> _Task prompt_: With no images included, output each entry below exactly as it appears.

---------- Input records

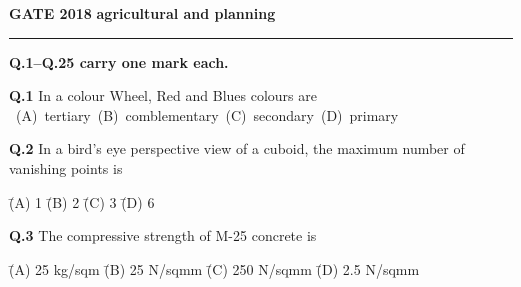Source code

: \documentclass[journal,12pt,onecolumn]{IEEEtran}
\theoremstyle{remark}
\begin{document}
\newpage
\noindent

\textbf{GATE 2018}   \hfill    \textbf{agricultural and planning}
\hrule
\vspace{0.6cm}
\textbf{Q.1--Q.25 carry one mark each.}

\vspace{0.5cm}
\noindent \textbf{Q.1} \hspace{0.4cm} In a colour  Wheel, Red and Blues colours are \\
 
\vspace{0.01 cm}
\noindent \mbox{
\hspace{1.5cm} (A) tertiary
\hspace{2cm} (B) comblementary
\hspace{2cm} (C) secondary
\hspace{2cm} (D) primary
} 

\vspace{0.6cm}

\noindent
\textbf{Q.2}
\hspace{0.5cm} In a bird's eye perspective view of a cuboid, the maximum number of vanishing points is

\vspace{0.5em}

\begin{tabbing}
\hspace{2cm} \= (A) 1 \hspace{2cm} \= (B) 2 \hspace{2cm} \= (C) 3 \hspace{2cm} \= (D) 6
\end{tabbing}

\vspace{1.5em}

\noindent\textbf{Q.3} \hspace{0.5cm} The compressive strength of M-25 concrete is

\vspace{0.5em}

\begin{tabbing}
\hspace{2cm} \= (A) 25 kg/sqm \hspace{1.7cm} \= (B) 25 N/sqmm \hspace{1.7cm} \= (C) 250 N/sqmm \hspace{1.7cm} \= (D) 2.5 N/sqmm
\end{tabbing}

\vspace{1.5em}
\end{document}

--------------------

> _Written response_:
Source code

: \documentclass[journal,12pt,onecolumn]{IEEEtran}
\theoremstyle{remark}
\begin{document}
\newpage
\noindent

\textbf{GATE 2018}   \hfill    \textbf{agricultural and planning}
\hrule
\vspace{0.6cm}
\textbf{Q.1--Q.25 carry one mark each.}

\vspace{0.5cm}
\noindent \textbf{Q.1} \hspace{0.4cm} In a colour  Wheel, Red and Blues colours are \\
 
\vspace{0.01 cm}
\noindent \mbox{
\hspace{1.5cm} (A) tertiary
\hspace{2cm} (B) comblementary
\hspace{2cm} (C) secondary
\hspace{2cm} (D) primary
} 

\vspace{0.6cm}

\noindent
\textbf{Q.2}
\hspace{0.5cm} In a bird's eye perspective view of a cuboid, the maximum number of vanishing points is

\vspace{0.5em}

\begin{tabbing}
\hspace{2cm} \= (A) 1 \hspace{2cm} \= (B) 2 \hspace{2cm} \= (C) 3 \hspace{2cm} \= (D) 6
\end{tabbing}

\vspace{1.5em}

\noindent\textbf{Q.3} \hspace{0.5cm} The compressive strength of M-25 concrete is

\vspace{0.5em}

\begin{tabbing}
\hspace{2cm} \= (A) 25 kg/sqm \hspace{1.7cm} \= (B) 25 N/sqmm \hspace{1.7cm} \= (C) 250 N/sqmm \hspace{1.7cm} \= (D) 2.5 N/sqmm
\end{tabbing}

\vspace{1.5em}
\end{document}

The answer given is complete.